Alessandro era tornato nella capitale dopo essere stato nei giorni scorsi a Campi Salentina, ospite della Città del Libro. Taranto in cima al suo impegno, raccontando prima l’ascesa al potere del fenomeno Giancarlo Cito e poi la convivenza difficile con l’Ilva. Una mente interessante, una scrittura profonda, un’analisi lucida: tante le inchieste sulla mafia, sul caporalato in Puglia, sull’inquinamento, sull’immigrazione. Tra gli altri, Il Naufragio è il libro dedicato alla tragedia della Kater i Rades, l’imbarcazione albanese naufragata nel Canale d’Otranto, volume con il quale ha vinto i Premi Ryszard Kapuciski e il premio Volponi.

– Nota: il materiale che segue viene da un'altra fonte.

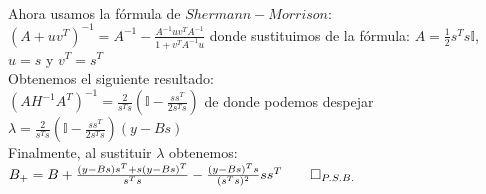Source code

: \documentclass[12pt]{article}
\begin{document}
\\
Ahora usamos la f\'ormula de $Shermann-Morrison$: $(A + uv^{T})^{-1} = A^{-1} - \frac{A^{-1} uv^{T}A^{-1}}{1+ v^{T}A^{-1}u}$ donde sustituimos de la f\'ormula: $A=\frac{1}{2}s^{T}s\mathbb{I}$, $u=s$ y $v^{T}=s^{T}$
\\
Obtenemos el siguiente resultado:
\\
$(AH^{-1}A^{T})^{-1} = \frac{2}{s^{T}s} \left( \mathbb{I} - \frac{ss^{T}}{2s^{T}s} \right)$ de donde podemos despejar
\\
$\lambda = \frac{2}{s^{T}s} \left( \mathbb{I} - \frac{ss^{T}}{2s^{T}s} \right) (y - Bs)$
\\
Finalmente, al sustituir $\lambda$ obtenemos:
\\
$B_{+} = B + \frac{(y-Bs)s^{T} + s(y-Bs)^{T}}{s^{T}s} - \frac{(y-Bs)^{T}s}{(s^{T}s)^{2}}ss^{T} \qed_{P.S.B.}$

\enddocument
\end{document}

Poi, Uomini e caporali, dedicato al primo processo contro la schiavitù dei lavoratori nei campi pugliesi.
E’ stato vicedirettore dello Straniero, la rivista diretta da Goffredo Fofi, scriveva per il Corriere del Mezzogiorno e collaborava con Rai Radio 3. Negli ultimi mesi, in Argentina ha approfondito una ricostruzione storica sulle dittature militari negli ultimi cinquant’anni.